Ecco che per noi diventa un luogo sacro, un luogo verso il quale sentiamo di volgere, almeno noi, la nostra attenzione, sicuri che lontano dai riflettori potremmo trovare là sotto qualcosa di davvero bello, di emozionante, una favola, una vecchia storia, un'invenzione o un'immagine che sotto la polvere riesce nonostante tutto a dare sempre Luce.

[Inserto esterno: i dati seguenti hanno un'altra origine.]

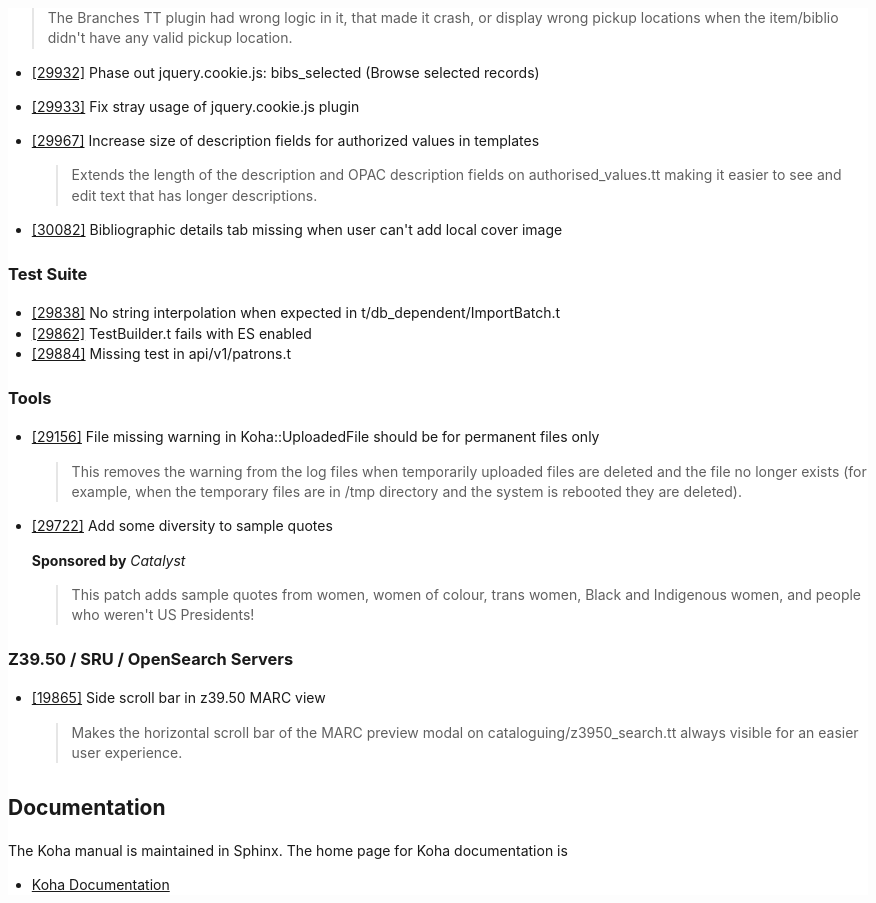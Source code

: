   >The Branches TT plugin had wrong logic in it, that made it crash, or display wrong pickup locations when the item/biblio didn't have any valid pickup location.
- [[29932]](http://bugs.koha-community.org/bugzilla3/show_bug.cgi?id=29932) Phase out jquery.cookie.js: bibs_selected (Browse selected records)
- [[29933]](http://bugs.koha-community.org/bugzilla3/show_bug.cgi?id=29933) Fix stray usage of jquery.cookie.js plugin
- [[29967]](http://bugs.koha-community.org/bugzilla3/show_bug.cgi?id=29967) Increase size of description fields for authorized values in templates

  >Extends the length of the description and OPAC description fields on authorised_values.tt making it easier to see and edit text that has longer descriptions.
- [[30082]](http://bugs.koha-community.org/bugzilla3/show_bug.cgi?id=30082) Bibliographic details tab missing when user can't add local cover image

### Test Suite

- [[29838]](http://bugs.koha-community.org/bugzilla3/show_bug.cgi?id=29838) No string interpolation when expected in t/db_dependent/ImportBatch.t
- [[29862]](http://bugs.koha-community.org/bugzilla3/show_bug.cgi?id=29862) TestBuilder.t fails with ES enabled
- [[29884]](http://bugs.koha-community.org/bugzilla3/show_bug.cgi?id=29884) Missing test in api/v1/patrons.t

### Tools

- [[29156]](http://bugs.koha-community.org/bugzilla3/show_bug.cgi?id=29156) File missing warning in Koha::UploadedFile should be for permanent files only

  >This removes the warning from the log files when temporarily uploaded files are deleted and the file no longer exists (for example, when the temporary files are in /tmp directory and the system is rebooted they are deleted).
- [[29722]](http://bugs.koha-community.org/bugzilla3/show_bug.cgi?id=29722) Add some diversity to sample quotes

  **Sponsored by** *Catalyst*

  >This patch adds sample quotes from women, women of colour, trans women, Black and Indigenous women, and people who weren't US Presidents!

### Z39.50 / SRU / OpenSearch Servers

- [[19865]](http://bugs.koha-community.org/bugzilla3/show_bug.cgi?id=19865) Side scroll bar in z39.50 MARC view

  >Makes the horizontal scroll bar of the MARC preview modal on  cataloguing/z3950_search.tt always visible for an easier user experience.



## Documentation

The Koha manual is maintained in Sphinx. The home page for Koha
documentation is

- [Koha Documentation](http://koha-community.org/documentation/)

Noi siamo questo: siamo la cantina, siamo l'autore e siamo l'opera scoperta e trovata per 'caso' o comunque apprezzata da coloro che imbattendovisi riescono a scorgere bellezza anche al buio, anche sotto la polvere, anche se non c'è nessuno che si impegna in qualche modo a portarla nel mondo.


 

LA VITA CHIAMA

A GRAN VOCE


Racconti Erotici – scritti tra il 2007 e il 2010


PREFAZIONE 

Eros e desiderio per esprimere se stessi 

L’Eros, quando viene compreso nella sua vera natura trascendente, porta l’anima a scorgere nella bellezza fisica soltanto il riflesso della superiore bellezza spirituale; l’Eros dunque, non diversamente dalla Ragione, (logos) sospinge l’uomo verso il Bene. 
Diventa quindi necessario, attraverso un linguaggio artistico come la scrittura, riuscire a comunicare in maniera efficace, senza volgarità ed eccessi di forma e di sostanza, l’Eros in quanto massima espressione di vita, in contrapposizione a Thanatos (pulsione di morte). Davide è riuscito, attraverso un percorso individuale e artistico, a emancipare il suo pensiero rendendolo forma “poetica”, al di là del pregiudizio e della paura di osare, poiché per invertire la rotta delle nostre paure e sciogliere i nodi del malessere è fondamentale intuire, agire e creare, compiendo cioè un atto paradossale che permette di scuotersi da un’immobilità talvolta patologica di cui siamo prigionieri. 
La funzione dell’Eros, secondo Jung, è quella di mettere in rapporto l’esperienza dell’anima che provoca la Relazione e qualifica, aggiungo io, l’esistenza umana. 
Nell’antica Grecia si credeva che gli dei avessero una vita sessuale ricca, disinibita e sfrenata; la convinzione era che ogni pulsione, fantasia, voglia sessuale dipendesse dal dio Eros per cui sarebbe stato inutile opporre resistenza agli istinti erotici. 
Nella società contemporanea invece possediamo moltissime informazioni sul sesso che però hanno prodotto una standardizzazione consumistica e industriale, facendo perdere aspetti fondamentali come la spontaneità dell’abbandono ai sensi e alle fantasie, della fiducia, dell’emozione e della capacità di coinvolgere tutto il proprio essere nell’ascolto di sé e dell’altro. 
Il vissuto dell’Eros è necessario per esprimere se stessi e anche per permettere un’espressione di sé autentica, reale e soddisfacente. 
Per questo è necessario uscire dagli stereotipi culturali, mettendo da parte il processo razionale a favore del processo emozionale, entrando, così, in contatto con la totalità del proprio io e con la parte più intima di sé. Ascoltarsi significa, per me, imparare a distaccarsi e liberarsi poco a poco dai luoghi comuni inerenti le tecniche migliori per fare l’amore, così come accettare di diventare un essere unico. 
La sessualità infatti è il luogo dei proprio desideri, delle fantasie e delle paure, dove si è unici e non si somiglia a nessun altro. 
L’atto erotico contiene ed esprime elementi importanti come il caos, l’ordine, la procreazione, la vita, la lotta, l’amore e la morte. Liberare le emozioni catarticamente, uscendo dalla logica della prestazione, permette di vivere sensazioni veramente piene: senza le emozioni, quindi, i vissuti, le fantasie il piacere sarebbe soltanto fisico. 
Raggiungere il piacere è per me una conquista personale, un viaggio che evolve ad ogni nuovo incontro “amoroso”; per divenire una vera pienezza sessuale l’appagamento esige un clima di confidenza, rispetto e immaginazione.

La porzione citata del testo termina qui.